JDBC is a standard and open application programming interface for accessing databases from the JAVA programming language. It allows JAVA programs to use SQL requests that will access databases without having to know the proprietary interfaces to the database. A JDBC driver handles the SQL requests submitting through the JDBC interface and converts them into request the databases the driver supports will understand.
The JDBC classes and interfaces are declared in java.sql. The classes are the common components of JDBC. The main class is the DriverManager. You use the DriverManager class to make a connection to a database. Other classes in java.sql are used for date handling, exception handling, and common constants. The interfaces in java.sql are the blueprints used by JDBC driver developers to create a JDBC driver. Each JDBC driver must contain classes that implement the interfaces in java.sql. A typical JDBC driver is a set of these classes, plus some support classes, contained in an archive.

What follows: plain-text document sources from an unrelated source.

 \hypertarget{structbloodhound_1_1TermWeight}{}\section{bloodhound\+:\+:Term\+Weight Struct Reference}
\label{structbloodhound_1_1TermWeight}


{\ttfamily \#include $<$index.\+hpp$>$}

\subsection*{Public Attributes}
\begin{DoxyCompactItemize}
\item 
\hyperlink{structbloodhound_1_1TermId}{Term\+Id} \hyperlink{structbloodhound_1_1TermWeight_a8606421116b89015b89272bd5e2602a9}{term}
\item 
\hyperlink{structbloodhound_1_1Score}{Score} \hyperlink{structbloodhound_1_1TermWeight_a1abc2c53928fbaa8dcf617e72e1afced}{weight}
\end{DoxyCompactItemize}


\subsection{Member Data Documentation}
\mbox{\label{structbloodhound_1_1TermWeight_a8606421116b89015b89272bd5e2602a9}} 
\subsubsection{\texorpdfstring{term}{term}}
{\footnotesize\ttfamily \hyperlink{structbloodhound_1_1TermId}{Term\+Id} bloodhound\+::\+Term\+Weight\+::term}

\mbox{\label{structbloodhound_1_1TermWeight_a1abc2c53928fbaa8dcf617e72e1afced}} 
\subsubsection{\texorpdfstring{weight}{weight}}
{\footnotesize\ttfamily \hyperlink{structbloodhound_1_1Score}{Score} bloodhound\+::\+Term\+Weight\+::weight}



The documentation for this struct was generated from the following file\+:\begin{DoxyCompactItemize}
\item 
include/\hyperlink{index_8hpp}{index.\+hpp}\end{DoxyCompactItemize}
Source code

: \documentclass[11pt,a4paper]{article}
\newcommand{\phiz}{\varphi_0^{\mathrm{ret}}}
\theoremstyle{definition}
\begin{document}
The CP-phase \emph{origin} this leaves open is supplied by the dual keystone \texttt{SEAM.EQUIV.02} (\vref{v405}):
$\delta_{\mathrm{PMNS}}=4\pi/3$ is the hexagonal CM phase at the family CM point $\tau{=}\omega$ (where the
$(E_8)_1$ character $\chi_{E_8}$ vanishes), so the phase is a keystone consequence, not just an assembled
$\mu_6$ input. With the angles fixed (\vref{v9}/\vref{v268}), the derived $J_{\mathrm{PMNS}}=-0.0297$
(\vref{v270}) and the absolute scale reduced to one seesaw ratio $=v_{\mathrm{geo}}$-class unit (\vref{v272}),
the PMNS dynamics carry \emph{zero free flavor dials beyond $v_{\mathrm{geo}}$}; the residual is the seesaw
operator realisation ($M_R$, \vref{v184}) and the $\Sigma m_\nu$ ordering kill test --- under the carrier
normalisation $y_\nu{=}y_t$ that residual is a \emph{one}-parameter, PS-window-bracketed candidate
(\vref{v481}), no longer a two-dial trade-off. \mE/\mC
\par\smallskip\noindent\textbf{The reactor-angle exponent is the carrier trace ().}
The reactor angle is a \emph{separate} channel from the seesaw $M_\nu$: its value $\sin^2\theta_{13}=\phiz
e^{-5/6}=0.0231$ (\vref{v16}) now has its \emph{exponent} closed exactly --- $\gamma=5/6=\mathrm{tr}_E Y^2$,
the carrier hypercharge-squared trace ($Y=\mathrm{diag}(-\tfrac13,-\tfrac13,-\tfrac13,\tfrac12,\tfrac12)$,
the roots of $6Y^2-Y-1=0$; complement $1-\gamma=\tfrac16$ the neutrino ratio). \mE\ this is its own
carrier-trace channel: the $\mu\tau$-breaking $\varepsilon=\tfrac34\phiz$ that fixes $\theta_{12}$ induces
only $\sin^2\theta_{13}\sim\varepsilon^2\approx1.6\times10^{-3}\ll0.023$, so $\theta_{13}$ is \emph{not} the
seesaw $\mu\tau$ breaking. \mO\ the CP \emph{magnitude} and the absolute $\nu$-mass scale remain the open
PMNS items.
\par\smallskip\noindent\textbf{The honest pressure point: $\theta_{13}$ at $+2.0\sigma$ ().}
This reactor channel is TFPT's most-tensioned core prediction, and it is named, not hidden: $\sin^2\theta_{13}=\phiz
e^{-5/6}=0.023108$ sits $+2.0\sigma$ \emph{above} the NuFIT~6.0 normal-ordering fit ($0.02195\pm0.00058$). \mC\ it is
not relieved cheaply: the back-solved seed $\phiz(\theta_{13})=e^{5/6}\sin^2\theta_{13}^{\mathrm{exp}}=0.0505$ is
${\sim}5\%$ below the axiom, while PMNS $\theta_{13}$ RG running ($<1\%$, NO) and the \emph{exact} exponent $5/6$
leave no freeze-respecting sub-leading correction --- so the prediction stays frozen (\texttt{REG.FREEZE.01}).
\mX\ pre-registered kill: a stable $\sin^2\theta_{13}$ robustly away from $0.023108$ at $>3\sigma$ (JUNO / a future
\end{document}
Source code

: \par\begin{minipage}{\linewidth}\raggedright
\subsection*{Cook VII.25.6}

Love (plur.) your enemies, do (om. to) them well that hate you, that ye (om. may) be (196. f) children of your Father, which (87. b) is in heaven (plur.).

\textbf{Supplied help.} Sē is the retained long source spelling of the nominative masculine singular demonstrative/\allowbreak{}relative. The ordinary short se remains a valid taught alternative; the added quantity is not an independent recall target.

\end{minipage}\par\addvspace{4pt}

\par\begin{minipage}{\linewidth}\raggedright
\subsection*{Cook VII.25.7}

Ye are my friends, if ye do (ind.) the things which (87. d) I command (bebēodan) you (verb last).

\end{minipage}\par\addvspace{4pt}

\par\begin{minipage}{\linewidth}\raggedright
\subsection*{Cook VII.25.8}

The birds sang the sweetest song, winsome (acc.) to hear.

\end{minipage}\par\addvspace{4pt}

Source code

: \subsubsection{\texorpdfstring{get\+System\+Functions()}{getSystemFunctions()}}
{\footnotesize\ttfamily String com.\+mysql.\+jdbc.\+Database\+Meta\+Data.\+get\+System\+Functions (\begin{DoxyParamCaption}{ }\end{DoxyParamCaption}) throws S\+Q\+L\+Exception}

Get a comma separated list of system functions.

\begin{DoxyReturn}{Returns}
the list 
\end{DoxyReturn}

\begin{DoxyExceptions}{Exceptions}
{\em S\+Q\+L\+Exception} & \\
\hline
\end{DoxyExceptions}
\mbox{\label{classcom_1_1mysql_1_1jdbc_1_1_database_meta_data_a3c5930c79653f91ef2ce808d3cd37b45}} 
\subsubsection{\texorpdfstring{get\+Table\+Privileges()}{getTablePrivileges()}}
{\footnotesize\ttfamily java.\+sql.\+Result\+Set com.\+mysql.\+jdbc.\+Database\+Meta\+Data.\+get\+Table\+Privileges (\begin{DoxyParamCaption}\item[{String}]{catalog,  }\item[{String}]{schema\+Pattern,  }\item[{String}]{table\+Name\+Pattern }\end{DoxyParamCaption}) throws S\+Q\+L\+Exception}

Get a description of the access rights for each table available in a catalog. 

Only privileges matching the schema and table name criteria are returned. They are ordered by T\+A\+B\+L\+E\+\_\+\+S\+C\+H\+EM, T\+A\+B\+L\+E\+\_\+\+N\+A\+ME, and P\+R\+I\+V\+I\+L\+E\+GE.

Basic data access through JDBC can be accomplished using only 4 JDBC classes. They are the DriverManager class, the driver’s Connection class, the driver’s Statement class, and the driver’s ResultSet class. Because each of the driver’s classes are implementations of the interfaces described in java.sql, you can access these classes through the interfaces. This means that you only need to specify which driver to use during the connection request. After that the code is driver independent.
The first step in using a JDBC driver is to register it with the DriverManager. A common way to do this is shown in figure 1a.
The forName method of the Class class returns a Class object associated with the class with the given string name. You really don’t need this, but this code will force the class named by the string to be loaded. Each driver is written to register itself with the DriverManager when loaded.
Fig 1a. Registering the
driver.
Class.forName(
"com.minisoft.jdbc.MSJDBCDriver" );
Fig 1b. Connecting using a datasource.
Connection
con=DriverManager.getConnection("jdbc:MSJDBC://127.0.0.1:30504/MSDB");
Fig 1c. Connecting using connection properties.
String url = "jdbc:MSJDBC://127.0.0.1:30504/";
Properties p = new Properties();
p.put( "Server", "data.minisoft.com" );
p.put( "Server Port", "31100" );
p.put( "User", "MGR" );
p.put( "User Password", "HEREYAGO" );
p.put( "Account", "MINISOFT" );
p.put( “Group”, “MM” );
p.put( "Database0", "MSDB,DBPSWD,1,5" );
Connection con = DriverManager.getConnection( url, p );
Fig 1d. Creating a Statement object.
Statement stmt = con.createStatement();
Fig 1e.
Executing a query that creates a ResultSet object.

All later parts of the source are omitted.